Persi già il primo e il secondo grado di giudizio, l’Agenzia delle Entrate si è quindi rivolta alla Cassazione, che con la sua decisione fa chiarezza su due diversi punti: non può esserci alcun automatismo tra riduzione dell’orario di lavoro e riduzione dell’anzianità di servizio da valutare ai fini delle progressioni economiche e, dal momento che statisticamente il part time riguarda soprattutto le donne, quell’automatismo determina una discriminazione di genere.
Anzi, la Corte fa di più. Scrive testualmente che “svalutare il part-time ai fini delle progressioni economiche orizzontali significa, nei fatti, penalizzare le donne rispetto agli uomini con riguardo a tali miglioramenti di trattamento economico”. E anche “la preponderante presenza di donne nella scelta per il lavoro a tempo parziale è da collegare al notorio dato sociale del tuttora prevalente loro impegno in ambito familiare e assistenziale, sicché la discriminazione nella progressione economica dei lavoratori part-time andrebbe a penalizzare indirettamente proprio quelle donne che già subiscono un condizionamento nell'accesso al mondo del lavoro”.
Elementi che conosciamo bene: con servizi pubblici alle famiglie, asili nido, assistenza agli anziani e ai non autosufficienti in primis, che non soddisfano né gli standard di legge e nemmeno la domanda effettiva, segregate in settori professionali a retribuzioni più basse, e con una cultura diffusa che continua a considerare le donne come “naturali” care giver, per le italiane spesso il part time come l’abbandono del lavoro non è scelta ma obbligo.
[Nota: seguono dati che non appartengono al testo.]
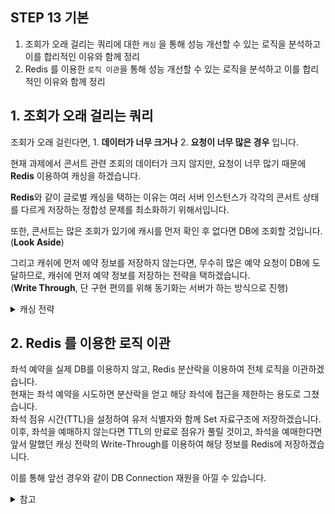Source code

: ## **STEP 13 기본**
1. 조회가 오래 걸리는 쿼리에 대한 `캐싱` 을 통해 성능 개선할 수 있는 로직을 분석하고 이를 합리적인 이유와 함께 정리 
2. Redis 를 이용한 `로직 이관`을 통해 성능 개선할 수 있는 로직을 분석하고 이를 합리적인 이유와 함께 정리


## 1. 조회가 오래 걸리는 쿼리
조회가 오래 걸린다면, 1. **데이터가 너무 크거나** 2. **요청이 너무 많은 경우** 입니다.  

현재 과제에서 콘서트 관련 조회의 데이터가 크지 않지만, 요청이 너무 많기 때문에 **Redis** 이용하여 캐싱을 하겠습니다.

**Redis**와 같이 글로벌 캐싱을 택하는 이유는 여러 서버 인스턴스가 각각의 콘서트 상태를 다르게 저장하는 정합성 문제를 최소화하기 위해서입니다.

또한, 콘서트는 많은 조회가 있기에 캐시를 먼저 확인 후 없다면 DB에 조회할 것입니다.  
(**Look Aside**)

그리고 캐쉬에 먼저 예약 정보를 저장하지 않는다면, 무수히 많은 예약 요청이 DB에 도달하므로, 캐쉬에 먼저 예약 정보를 저장하는 전략을 택하겠습니다.  
(**Write Through**, 단 구현 편의를 위해 동기화는 서버가 하는 방식으로 진행)

<details> 
<summary>캐싱 전략</summary>
캐싱 전략은 **1. Look Aside**, **2. Read Through**, **3. Write Behind**, **4. Write Around**가 있습니다.

### 1. Look Aside
- 캐쉬를 먼저 조회합니다. (있다면 반환).
- 캐쉬 미스시에 서버는 DB와 같은 원본 저장소(Data Store)에 조회한 뒤
- **서버**는 해당 값을 캐쉬에 업데이트 합니다.

**장점**
- 많은 읽기에 적합
- Cache 서버 장애가 나도 괜찮음
- 반복적, 동일 쿼리를 수행하는 서비스에 적합

**단점**
- 캐쉬와 원본 저장소간 정합성 불일치 문제
- 캐시에 데이터가 없다면, 추가적인 시간 소모

> 초기 DB 데이터를 캐쉬에 넣어놓으면 성능 향상을 기대할 수 있다.  
> 이를 **Cache Warming**이라 한다.

### 2. Read Through
- 캐쉬를 먼저 조회합니다. (있다면 반환)
- 캐쉬 미스시에 서버는 DB와 같은 원본 저장소(Data Store)에 조회
- **원본 저장소**는 해당 값을 캐쉬에 업데이트 합니다.

### 3. Write Through
- 데이터 저장시 캐쉬에 먼저 저장
- **캐쉬**는 해당 데이터를 원본 저장소에 저장
- 서버는 캐쉬에 조회

**장점**
- 캐쉬와 원본 저장소간 정합성 불일치 문제 해소

**단점**
- 저장시 2단계를 거치기에 느림
- 캐쉬에 저장된 데이터를 다시 조회하지 않는다면 리소스 낭비 (TTL로 해결)

### 4. Write Around
- 쓰기 요청은 DB에만 저장한다
- 읽기 요청은 캐쉬에만 조회한다

**장점**
- 매우 빠르다

**단점**
- 정합성 문제

## 참고
- [로컬 vs 글로벌 캐싱](https://kk-programming.tistory.com/83)
- [캐쉬 알아보기](https://yoongrammer.tistory.com/101#Write_Around)
</details>


## 2. Redis 를 이용한 로직 이관
좌석 예약을 실제 DB를 이용하지 않고, Redis 분산락을 이용하여 전체 로직을 이관하겠습니다.  
현재는 좌석 예약을 시도하면 분산락을 얻고 해당 좌석에 접근을 제한하는 용도로 그쳤습니다.  
좌석 점유 시간(TTL)을 설정하여 유저 식별자와 함께 Set 자료구조에 저장하겠습니다.
이후, 좌석을 예매하지 않는다면 TTL의 만료로 점유가 풀릴 것이고,
좌석을 예매한다면 앞서 말했던 캐싱 전략의 Write-Through를 이용하여 해당 정보를 Redis에 저장하겠습니다.

이를 통해 앞선 경우와 같이 DB Connection 재원을 아낄 수 있습니다.

<details>
  <summary>참고</summary>
## 참고
- 항해 플러스 노션 7주차 발제 
- [티켓 마스터 설계](https://www.hellointerview.com/learn/system-design/answer-keys/ticketmaster)  
</details>

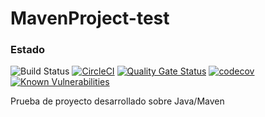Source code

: # MavenProject-test

### Estado
![Build Status](https://travis-ci.org/alonsodiego/MavenProject-test.svg?branch=master)
[![CircleCI](https://circleci.com/gh/alonsodiego/MavenProject-test/tree/master.svg?style=svg)](https://circleci.com/gh/alonsodiego/MavenProject-test/tree/master)
[![Quality Gate Status](https://sonarcloud.io/api/project_badges/measure?project=alonsodiego_MavenProject-test&metric=alert_status)](https://sonarcloud.io/dashboard?id=alonsodiego_MavenProject-test)
[![codecov](https://codecov.io/gh/alonsodiego/MavenProject-test/branch/master/graph/badge.svg)](https://codecov.io/gh/alonsodiego/MavenProject-test)
[![Known Vulnerabilities](https://snyk.io/test/github/alonsodiego/MavenProject-test/badge.svg?targetFile=pom.xml)](https://snyk.io/test/github/alonsodiego/MavenProject-test?targetFile=pom.xml)

Prueba de proyecto desarrollado sobre Java/Maven
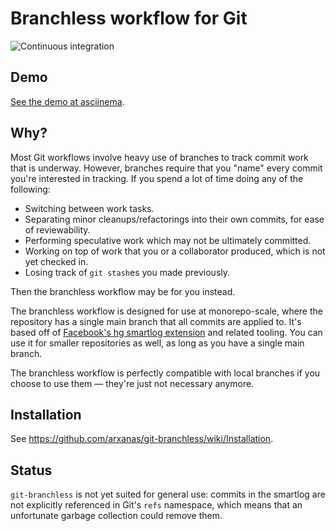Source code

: # Branchless workflow for Git

![Continuous integration](https://github.com/arxanas/git-branchless/workflows/Continuous%20integration/badge.svg)

## Demo

[See the demo at asciinema](https://asciinema.org/a/ZHdMDW9997wzctW1T7QsUFe9G).

## Why?

Most Git workflows involve heavy use of branches to track commit work that is underway. However, branches require that you "name" every commit you're interested in tracking. If you spend a lot of time doing any of the following:

  * Switching between work tasks.
  * Separating minor cleanups/refactorings into their own commits, for ease of
    reviewability.
  * Performing speculative work which may not be ultimately committed.
  * Working on top of work that you or a collaborator produced, which is not
    yet checked in.
  * Losing track of `git stash`es you made previously.

Then the branchless workflow may be for you instead. 

The branchless workflow is designed for use at monorepo-scale, where the repository has a single main branch that all commits are applied to. It's based off of [Facebook's hg smartlog extension](https://www.mercurial-scm.org/wiki/SmartlogExtension) and related tooling. You can use it for smaller repositories as well, as long as you have a single main branch.

The branchless workflow is perfectly compatible with local branches if you choose to use them — they're just not necessary anymore.

## Installation

See https://github.com/arxanas/git-branchless/wiki/Installation.

## Status

`git-branchless` is not yet suited for general use: commits in the smartlog are not explicitly referenced in Git's `refs` namespace, which means that an unfortunate garbage collection could remove them.
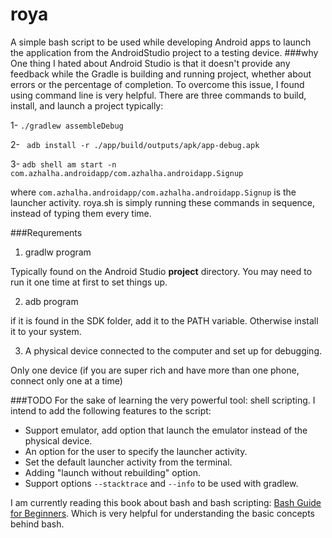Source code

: # roya
A simple bash script to be used while developing Android apps to launch the application from the AndroidStudio project to a testing device.
###why
One thing I hated about Android Studio is that it doesn't provide any feedback while the Gradle is building and running project, whether about errors or the percentage of completion. To overcome this issue, I found using command line is very helpful. There are three commands to build, install, and launch a project typically:

1- `./gradlew assembleDebug`

2- ` adb install -r ./app/build/outputs/apk/app-debug.apk`

3- `adb shell am start -n com.azhalha.androidapp/com.azhalha.androidapp.Signup`

where `com.azhalha.androidapp/com.azhalha.androidapp.Signup` is the launcher activity.
roya.sh is simply running these commands in sequence, instead of typing them every time.

###Requrements
1. gradlw program

Typically found on the Android Studio **project** directory. You may need to run it one time at first to set things up.

2. adb program

if it is found in the SDK folder, add it to the PATH variable. Otherwise install it to your system.

3. A physical device connected to the computer and set up for debugging.

Only one device (if you are super rich and have more than one phone, connect only one at a time)

###TODO
For the sake of learning the very powerful tool: shell scripting. I intend to add the following features to the script:
* Support emulator, add option that launch the emulator instead of the physical device.
* An option for the user to specify the launcher activity.
* Set the default launcher activity from the terminal.
* Adding "launch without rebuilding" option.
* Support options `--stacktrace` and `--info` to be used with gradlew.

I am currently reading this book about bash and bash scripting: [Bash Guide for Beginners](http://tille.garrels.be/training/bash/). Which is very helpful for understanding the basic concepts behind bash.
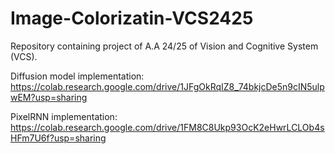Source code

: # Image-Colorizatin-VCS2425
Repository containing project of A.A 24/25 of Vision and Cognitive System (VCS). 

Diffusion model implementation: https://colab.research.google.com/drive/1JFgOkRqIZ8_74bkjcDe5n9cIN5ulpwEM?usp=sharing


PixelRNN implementation: https://colab.research.google.com/drive/1FM8C8Ukp93OcK2eHwrLCLOb4sHFm7U6f?usp=sharing
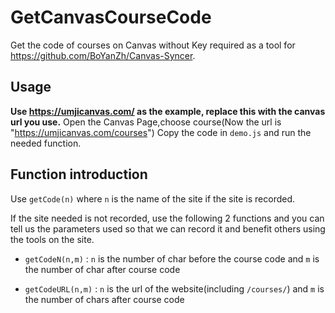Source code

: # GetCanvasCourseCode
Get the code of courses on Canvas without Key required as a tool for https://github.com/BoYanZh/Canvas-Syncer.
## Usage
**Use https://umjicanvas.com/ as the example, replace this with the canvas url you use.**
Open the Canvas Page,choose course(Now the url is "https://umjicanvas.com/courses") 
Copy the code in `demo.js` and run the needed function.


## Function introduction

Use `getCode(n)` where `n` is the name of the site if the site is recorded. 

If the site needed is not recorded, use the following 2 functions and you can tell us the parameters used so that we can record it and benefit others using the tools on the site.

- `getCodeN(n,m)` : `n` is the number of char before the course code and `m` is the number of char after course code

- `getCodeURL(n,m)` : `n` is the url of the website(including `/courses/`) and `m` is the number of chars after course code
Nelle stesse ore in cui veniva resa nota la sentenza, quest’analisi è stata confermata dall’Inps che ha presentato un’analisi dei divari di genere nel mercato del lavoro e nel sistema previdenziale realizzato sui propri dati su input del Consiglio di indirizzo e vigilanza.
Nel 2022, infatti, secondo l’Inps nei settori privati il 47,7% delle donne ha un contratto part time contro il 17,4% degli uomini con differenze ulteriori tra le aree del Paese che vedono maggiormente penalizzate le lavoratrici del Mezzogiorno, Calabria e Sicilia in testa. Part time spesso involontario, non scelto. Nel pubblico la differenza diminuisce ma resta preponderante per le donne rispetto agli uomini. Dinamiche che inevitabilmente hanno ripercussioni sulle retribuzioni annue e sugli assegni pensionistici in media inferiori a quelli maschili del 36%. In pratica, mentre l’importo medio mensile dei redditi da pensione di un uomo è di 1.932€, quello delle donne è di 1.416 €.
La strada per una riduzione delle discriminazioni femminili nel mondo del lavoro che si traduce spesso ostacoli a una effettiva autonomia, è ancora lunga. Fortunatamente la giurisprudenza, più che il legislatore, ogni tanto segna un colpo.